The task:
Copy each line below that has "image".

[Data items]
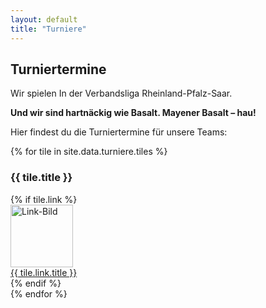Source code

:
 ```yaml
---
layout: default
title: "Turniere"
---
```


<h2>Turniertermine</h2>
<p>Wir spielen In der Verbandsliga Rheinland-Pfalz-Saar.</p>
<p><strong>Und wir sind hartnäckig wie Basalt. Mayener Basalt – hau!</strong></p>
<p>Hier findest du die Turniertermine für unsere Teams:</p>

<div class="tiles-container">
    {% for tile in site.data.turniere.tiles %}
    <div class="tile">
        <h3>{{ tile.title }}</h3>
        {% if tile.link %}
        <div class="link-container">
            <a href="{{ tile.link.url }}" target="_blank">
                <img src="{{ tile.link.image }}" alt="Link-Bild" style="width: 100px; height: auto;">
                <div class="link-title">{{ tile.link.title }}</div>
            </a>
        </div>
        {% endif %}
    </div>
    {% endfor %}
</div>


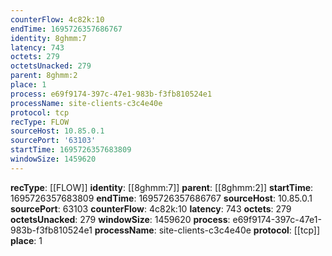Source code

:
 ```yaml
---
counterFlow: 4c82k:10
endTime: 1695726357686767
identity: 8ghmm:7
latency: 743
octets: 279
octetsUnacked: 279
parent: 8ghmm:2
place: 1
process: e69f9174-397c-47e1-983b-f3fb810524e1
processName: site-clients-c3c4e40e
protocol: tcp
recType: FLOW
sourceHost: 10.85.0.1
sourcePort: '63103'
startTime: 1695726357683809
windowSize: 1459620
---
```

**recType**: [[FLOW]]
**identity**: [[8ghmm:7]]
**parent**: [[8ghmm:2]]
**startTime**: 1695726357683809
**endTime**: 1695726357686767
**sourceHost**: 10.85.0.1
**sourcePort**: 63103
**counterFlow**: 4c82k:10
**latency**: 743
**octets**: 279
**octetsUnacked**: 279
**windowSize**: 1459620
**process**: e69f9174-397c-47e1-983b-f3fb810524e1
**processName**: site-clients-c3c4e40e
**protocol**: [[tcp]]
**place**: 1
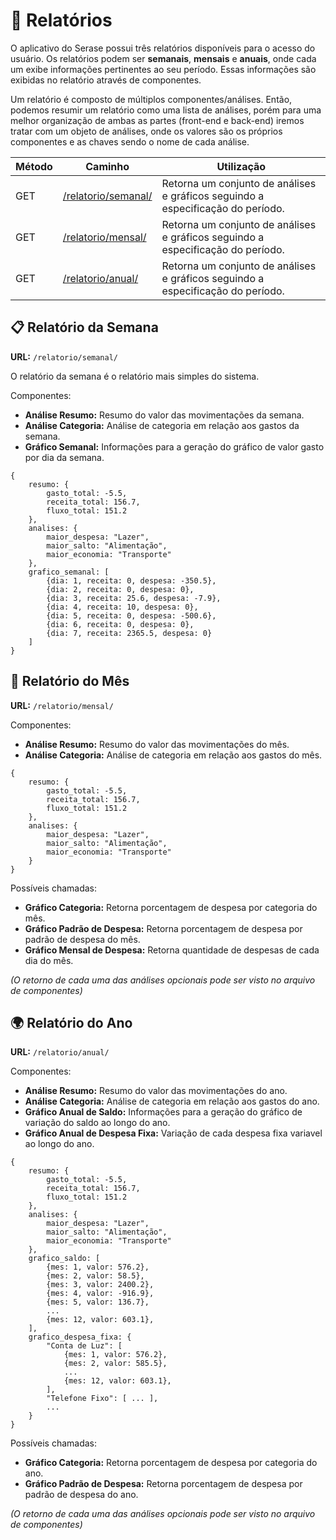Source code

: # 📄 Relatórios
O aplicativo do Serase possui três relatórios disponíveis para o acesso do usuário. Os relatórios podem ser **semanais**, **mensais** e **anuais**, onde cada um exibe informações pertinentes ao seu período. Essas informações são exibidas no relatório através de componentes.

Um relatório é composto de múltiplos componentes/análises. Então, podemos resumir um relatório como uma lista de análises, porém para uma melhor organização de ambas as partes (front-end e back-end) iremos tratar com um objeto de análises, onde os valores são os próprios componentes e as chaves sendo o nome de cada análise.

|Método| Caminho | Utilização |
|--|--|--|
|GET|[/relatorio/semanal/](#relatório-da-semana)|Retorna um conjunto de análises e gráficos seguindo a especificação do período. 
|GET|[/relatorio/mensal/](#relatório-do-mês)|Retorna um conjunto de análises e gráficos seguindo a especificação do período. 
|GET|[/relatorio/anual/](#relatório-do-ano)|Retorna um conjunto de análises e gráficos seguindo a especificação do período. 

## 📋 Relatório da Semana

**URL:** `/relatorio/semanal/`

O relatório da semana é o relatório mais simples do sistema. 

Componentes:

 - **Análise Resumo:** Resumo do valor das movimentações da semana.
 - **Análise Categoria:** Análise de categoria em relação aos gastos da semana. 
 - **Gráfico Semanal:** Informações para a geração do gráfico de valor gasto por dia da semana.

```
{
	resumo: {
		gasto_total: -5.5,
		receita_total: 156.7,
		fluxo_total: 151.2
	},
	analises: {
		maior_despesa: "Lazer",
		maior_salto: "Alimentação",
		maior_economia: "Transporte"
	},
	grafico_semanal: [
		{dia: 1, receita: 0, despesa: -350.5},
		{dia: 2, receita: 0, despesa: 0},
		{dia: 3, receita: 25.6, despesa: -7.9},
		{dia: 4, receita: 10, despesa: 0},
		{dia: 5, receita: 0, despesa: -500.6},
		{dia: 6, receita: 0, despesa: 0},
		{dia: 7, receita: 2365.5, despesa: 0}
	]
}
```


## 📅 Relatório do Mês

**URL:** `/relatorio/mensal/`

Componentes:
 - **Análise Resumo:** Resumo do valor das movimentações do mês.
 - **Análise Categoria:** Análise de categoria em relação aos gastos do mês.

```
{
	resumo: {
		gasto_total: -5.5,
		receita_total: 156.7,
		fluxo_total: 151.2
	},
	analises: {
		maior_despesa: "Lazer",
		maior_salto: "Alimentação",
		maior_economia: "Transporte"
	}
}
```

Possíveis chamadas:
- **Gráfico Categoria:** Retorna porcentagem de despesa por categoria do mês.
- **Gráfico Padrão de Despesa:** Retorna porcentagem de despesa por padrão de despesa do mês.
- **Gráfico Mensal de Despesa:** Retorna quantidade de despesas de cada dia do mês.

*(O retorno de cada uma das análises opcionais pode ser visto no arquivo de componentes)*

## 🌍 Relatório do Ano

**URL:** `/relatorio/anual/`

Componentes:
 - **Análise Resumo:** Resumo do valor das movimentações do ano.
 - **Análise Categoria:** Análise de categoria em relação aos gastos do ano.
 - **Gráfico Anual de Saldo:** Informações para a geração do gráfico de variação do saldo ao longo do ano.
 - **Gráfico Anual de Despesa Fixa:** Variação de cada despesa fixa variavel ao longo do ano.

```
{
	resumo: {
		gasto_total: -5.5,
		receita_total: 156.7,
		fluxo_total: 151.2
	},
	analises: {
		maior_despesa: "Lazer",
		maior_salto: "Alimentação",
		maior_economia: "Transporte"
	},
	grafico_saldo: [
		{mes: 1, valor: 576.2},
		{mes: 2, valor: 58.5},
		{mes: 3, valor: 2400.2},
		{mes: 4, valor: -916.9},
		{mes: 5, valor: 136.7},
		...
		{mes: 12, valor: 603.1},
	],
	grafico_despesa_fixa: {
		"Conta de Luz": [
			{mes: 1, valor: 576.2},
			{mes: 2, valor: 585.5},
			...
			{mes: 12, valor: 603.1},
		],
		"Telefone Fixo": [ ... ],
		...
	}
}
```

Possíveis chamadas:
- **Gráfico Categoria:** Retorna porcentagem de despesa por categoria do ano.
- **Gráfico Padrão de Despesa:** Retorna porcentagem de despesa por padrão de despesa do ano.

*(O retorno de cada uma das análises opcionais pode ser visto no arquivo de componentes)*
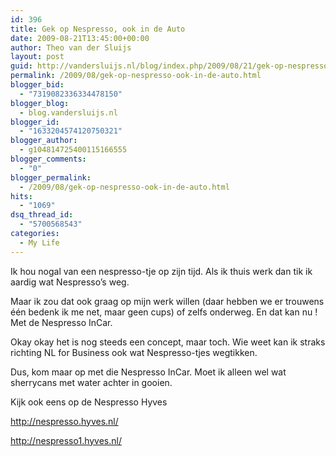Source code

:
 ```yaml
---
id: 396
title: Gek op Nespresso, ook in de Auto
date: 2009-08-21T13:45:00+00:00
author: Theo van der Sluijs
layout: post
guid: http://vandersluijs.nl/blog/index.php/2009/08/21/gek-op-nespresso-ook-in-de-auto/
permalink: /2009/08/gek-op-nespresso-ook-in-de-auto.html
blogger_bid:
  - "7319082336334478150"
blogger_blog:
  - blog.vandersluijs.nl
blogger_id:
  - "1633204574120750321"
blogger_author:
  - g104814725400115166555
blogger_comments:
  - "0"
blogger_permalink:
  - /2009/08/gek-op-nespresso-ook-in-de-auto.html
hits:
  - "1069"
dsq_thread_id:
  - "5700568543"
categories:
  - My Life
---
```

Ik hou nogal van een nespresso-tje op zijn tijd. Als ik thuis werk dan tik ik aardig wat Nespresso’s weg.

Maar ik zou dat ook graag op mijn werk willen (daar hebben we er trouwens één bedenk ik me net, maar geen cups) of zelfs onderweg. En dat kan nu ! Met de Nespresso InCar.

Okay okay het is nog steeds een concept, maar toch. Wie weet kan ik straks richting NL for Business ook wat Nespresso-tjes wegtikken.

Dus, kom maar op met die Nespresso InCar. Moet ik alleen wel wat sherrycans met water achter in gooien.

Kijk ook eens op de Nespresso Hyves

<http://nespresso.hyves.nl/>

<http://nespresso1.hyves.nl/>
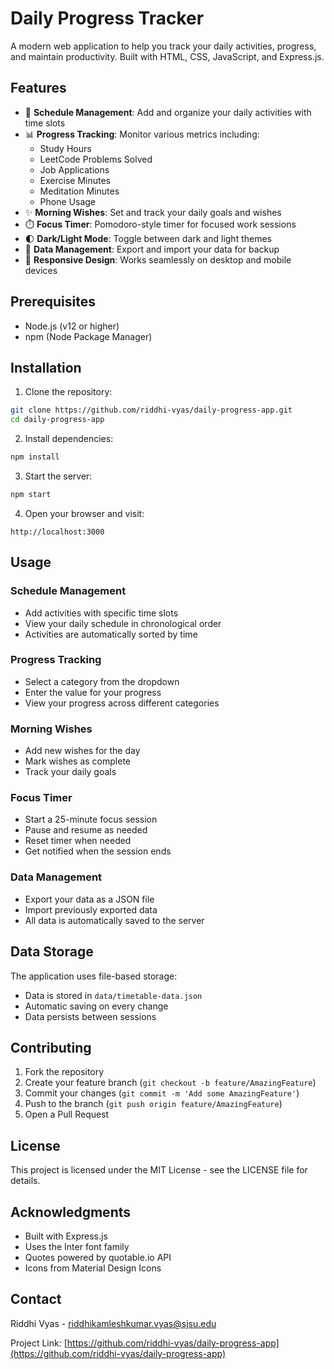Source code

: # Daily Progress Tracker

A modern web application to help you track your daily activities, progress, and maintain productivity. Built with HTML, CSS, JavaScript, and Express.js.

## Features

- 📅 **Schedule Management**: Add and organize your daily activities with time slots
- 📊 **Progress Tracking**: Monitor various metrics including:
  - Study Hours
  - LeetCode Problems Solved
  - Job Applications
  - Exercise Minutes
  - Meditation Minutes
  - Phone Usage
- ✨ **Morning Wishes**: Set and track your daily goals and wishes
- ⏱️ **Focus Timer**: Pomodoro-style timer for focused work sessions
- 🌓 **Dark/Light Mode**: Toggle between dark and light themes
- 💾 **Data Management**: Export and import your data for backup
- 📱 **Responsive Design**: Works seamlessly on desktop and mobile devices

## Prerequisites

- Node.js (v12 or higher)
- npm (Node Package Manager)

## Installation

1. Clone the repository:
```bash
git clone https://github.com/riddhi-vyas/daily-progress-app.git
cd daily-progress-app
```

2. Install dependencies:
```bash
npm install
```

3. Start the server:
```bash
npm start
```

4. Open your browser and visit:
```
http://localhost:3000
```

## Usage

### Schedule Management
- Add activities with specific time slots
- View your daily schedule in chronological order
- Activities are automatically sorted by time

### Progress Tracking
- Select a category from the dropdown
- Enter the value for your progress
- View your progress across different categories

### Morning Wishes
- Add new wishes for the day
- Mark wishes as complete
- Track your daily goals

### Focus Timer
- Start a 25-minute focus session
- Pause and resume as needed
- Reset timer when needed
- Get notified when the session ends

### Data Management
- Export your data as a JSON file
- Import previously exported data
- All data is automatically saved to the server

## Data Storage

The application uses file-based storage:
- Data is stored in `data/timetable-data.json`
- Automatic saving on every change
- Data persists between sessions

## Contributing

1. Fork the repository
2. Create your feature branch (`git checkout -b feature/AmazingFeature`)
3. Commit your changes (`git commit -m 'Add some AmazingFeature'`)
4. Push to the branch (`git push origin feature/AmazingFeature`)
5. Open a Pull Request

## License

This project is licensed under the MIT License - see the LICENSE file for details.

## Acknowledgments

- Built with Express.js
- Uses the Inter font family
- Quotes powered by quotable.io API
- Icons from Material Design Icons

## Contact

Riddhi Vyas - riddhikamleshkumar.vyas@sjsu.edu

Project Link: [https://github.com/riddhi-vyas/daily-progress-app](https://github.com/riddhi-vyas/daily-progress-app) 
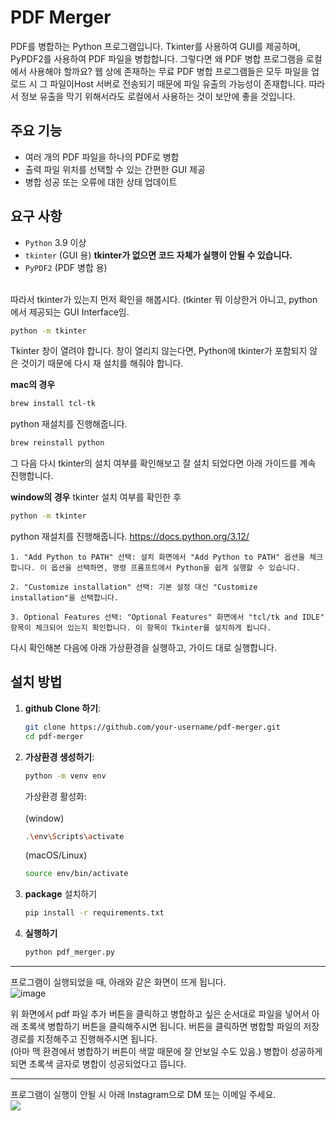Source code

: # PDF Merger

PDF를 병합하는 Python 프로그램입니다. Tkinter를 사용하여 GUI를 제공하며, PyPDF2를 사용하여 PDF 파일을 병합합니다.
그렇다면 왜 PDF 병합 프로그램을 로컬에서 사용해야 할까요? 웹 상에 존재하는 무료 PDF 병합 프로그램들은 모두 파일을 업로드 시 그 파일이Host 서버로 전송되기 때문에 파일 유출의 가능성이 존재합니다.
따라서 정보 유출을 막기 위해서라도 로컬에서 사용하는 것이 보안에 좋을 것입니다. 


## 주요 기능

- 여러 개의 PDF 파일을 하나의 PDF로 병합
- 출력 파일 위치를 선택할 수 있는 간편한 GUI 제공
- 병합 성공 또는 오류에 대한 상태 업데이트

## 요구 사항

- `Python` 3.9 이상
- `tkinter` (GUI 용) **tkinter가 없으면 코드 자체가 실행이 안될 수 있습니다.**
- `PyPDF2` (PDF 병합 용)
</br>
따라서 tkinter가 있는지 먼저 확인을 해봅시다. (tkinter 뭐 이상한거 아니고, python에서 제공되는 GUI Interface임.

```bash
python -m tkinter
```

Tkinter 창이 열려야 합니다. 창이 열리지 않는다면, Python에 tkinter가 포함되지 않은 것이기 때문에 다시 재 설치를 해줘야 합니다. 

**mac의 경우**
```bash
brew install tcl-tk
```
python 재설치를 진행해줍니다.
```bash
brew reinstall python
```

그 다음 다시 tkinter의 설치 여부를 확인해보고 잘 설치 되었다면 아래 가이드를 계속 진행합니다. 


**window의 경우**
tkinter 설치 여부를 확인한 후 
```bash
python -m tkinter
```
python 재설치를 진행해줍니다.
https://docs.python.org/3.12/

    1. "Add Python to PATH" 선택: 설치 화면에서 "Add Python to PATH" 옵션을 체크합니다. 이 옵션을 선택하면, 명령 프롬프트에서 Python을 쉽게 실행할 수 있습니다.
   
    2. "Customize installation" 선택: 기본 설정 대신 "Customize installation"을 선택합니다.

    3. Optional Features 선택: "Optional Features" 화면에서 "tcl/tk and IDLE" 항목이 체크되어 있는지 확인합니다. 이 항목이 Tkinter를 설치하게 됩니다.


다시 확인해본 다음에 아래 가상환경을 실행하고, 가이드 대로 실행합니다.
## 설치 방법

1. **github Clone 하기**:

   ```bash
   git clone https://github.com/your-username/pdf-merger.git
   cd pdf-merger
   ```

2. **가상환경 생성하기**:
    ```bash
    python -m venv env
    ```

    가상환경 활성화:
    </br>
    </br>
    (window)
    ```bash
    .\env\Scripts\activate
    ```
     (macOS/Linux)
    </br>
     ```bash
    source env/bin/activate
    ```

3. **package** 설치하기

    ```bash
    pip install -r requirements.txt
    ```


4. **실행하기**
    ```bash
    python pdf_merger.py
    ```


---
프로그램이 실행되었을 때, 아래와 같은 화면이 뜨게 됩니다.</br>
![image](https://github.com/user-attachments/assets/885a3fb2-e236-4d6e-b651-05c8187c3818)

위 화면에서 pdf 파일 추가 버튼을 클릭하고 병합하고 싶은 순서대로 파일을 넣어서 아래 초록색 병합하기 버튼을 클릭해주시면 됩니다. 버튼을 클릭하면 병합할 파일의 저장 경로를 지정해주고 진행해주시면 됩니다. 
</br> 
(아마 맥 환경에서 병합하기 버튼이 색깔 때문에 잘 안보일 수도 있음.)
병합이 성공하게 되면 초록색 글자로 병합이 성공되었다고 뜹니다. 

---
프로그램이 실행이 안될 시 아래 Instagram으로 DM 또는 이메일 주세요. </br>
<a href="https://www.instagram.com/dev.choi28/"><img src="https://img.shields.io/badge/Instagram-E4405F?style=flat&logo=instagram&logoColor=white"></a>
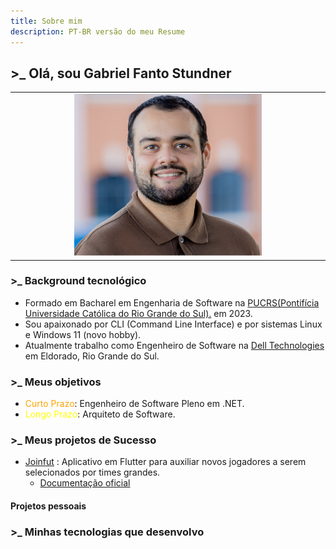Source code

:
 ```yaml
---
title: Sobre mim
description: PT-BR versão do meu Resume
---
```


## >_ Olá, sou Gabriel Fanto Stundner

<table align="center"><tr><td align="center" width="9999">
    <img src="https://github.com/F4NT0/fantodocs/blob/main/public/me.jpg?raw=true" alt="My awesome picture" width="300" /> 
</td></tr></table>

### >_ Background tecnológico

- Formado em Bacharel em Engenharia de Software na [PUCRS(Pontifícia Universidade Católica do Rio Grande do Sul).](https://portal.pucrs.br/en/ensino/cursos/graduacao/engenharia-de-software/) em 2023.
- Sou apaixonado por CLI (Command Line Interface) e por sistemas Linux e Windows 11 (novo hobby).
- Atualmente trabalho como Engenheiro de Software na [Dell Technologies](https://www.dell.com/en-us/lp/dt/who-we-are?msockid=13a6ae50813463391d39bb2080e2622b) em Eldorado, Rio Grande do Sul.

### >_ Meus objetivos

- <span style="color: orange">Curto Prazo</span>: Engenheiro de Software Pleno em .NET.
- <span style="color: yellow">Longo Prazo</span>: Arquiteto de Software.

### >_ Meus projetos de Sucesso

- [Joinfut](https://www.instagram.com/join.fut/) : Aplicativo em Flutter para auxiliar novos jogadores a serem selecionados por times grandes.
    - [Documentação oficial](https://tools.ages.pucrs.br/Joinfut/joinfut-wiki/-/wikis/home)


#### Projetos pessoais


### >_ Minhas tecnologias que desenvolvo


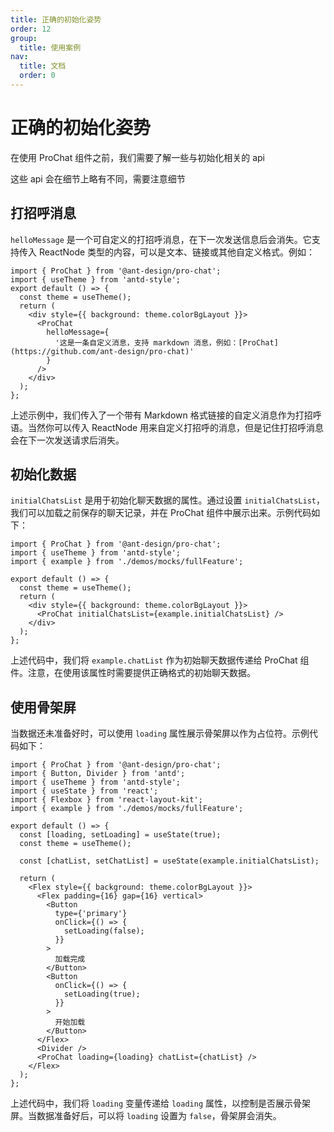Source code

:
 ```yaml
---
title: 正确的初始化姿势
order: 12
group:
  title: 使用案例
nav:
  title: 文档
  order: 0
---
```


# 正确的初始化姿势

在使用 ProChat 组件之前，我们需要了解一些与初始化相关的 api

这些 api 会在细节上略有不同，需要注意细节

## 打招呼消息

`helloMessage` 是一个可自定义的打招呼消息，在下一次发送信息后会消失。它支持传入 ReactNode 类型的内容，可以是文本、链接或其他自定义格式。例如：

```tsx
import { ProChat } from '@ant-design/pro-chat';
import { useTheme } from 'antd-style';
export default () => {
  const theme = useTheme();
  return (
    <div style={{ background: theme.colorBgLayout }}>
      <ProChat
        helloMessage={
          '这是一条自定义消息，支持 markdown 消息，例如：[ProChat](https://github.com/ant-design/pro-chat)'
        }
      />
    </div>
  );
};
```

上述示例中，我们传入了一个带有 Markdown 格式链接的自定义消息作为打招呼语。当然你可以传入 ReactNode 用来自定义打招呼的消息，但是记住打招呼消息会在下一次发送请求后消失。

## 初始化数据

`initialChatsList` 是用于初始化聊天数据的属性。通过设置 `initialChatsList`，我们可以加载之前保存的聊天记录，并在 ProChat 组件中展示出来。示例代码如下：

```tsx
import { ProChat } from '@ant-design/pro-chat';
import { useTheme } from 'antd-style';
import { example } from './demos/mocks/fullFeature';

export default () => {
  const theme = useTheme();
  return (
    <div style={{ background: theme.colorBgLayout }}>
      <ProChat initialChatsList={example.initialChatsList} />
    </div>
  );
};
```

上述代码中，我们将 `example.chatList` 作为初始聊天数据传递给 ProChat 组件。注意，在使用该属性时需要提供正确格式的初始聊天数据。

## 使用骨架屏

当数据还未准备好时，可以使用 `loading` 属性展示骨架屏以作为占位符。示例代码如下：

```tsx
import { ProChat } from '@ant-design/pro-chat';
import { Button, Divider } from 'antd';
import { useTheme } from 'antd-style';
import { useState } from 'react';
import { Flexbox } from 'react-layout-kit';
import { example } from './demos/mocks/fullFeature';

export default () => {
  const [loading, setLoading] = useState(true);
  const theme = useTheme();

  const [chatList, setChatList] = useState(example.initialChatsList);

  return (
    <Flex style={{ background: theme.colorBgLayout }}>
      <Flex padding={16} gap={16} vertical>
        <Button
          type={'primary'}
          onClick={() => {
            setLoading(false);
          }}
        >
          加载完成
        </Button>
        <Button
          onClick={() => {
            setLoading(true);
          }}
        >
          开始加载
        </Button>
      </Flex>
      <Divider />
      <ProChat loading={loading} chatList={chatList} />
    </Flex>
  );
};
```

上述代码中，我们将 `loading` 变量传递给 `loading` 属性，以控制是否展示骨架屏。当数据准备好后，可以将 `loading` 设置为 `false`，骨架屏会消失。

Response:
                <img src="{{ tile.link.image }}" alt="Link-Bild" style="width: 100px; height: auto;">
![image](https://github.com/user-attachments/assets/885a3fb2-e236-4d6e-b651-05c8187c3818)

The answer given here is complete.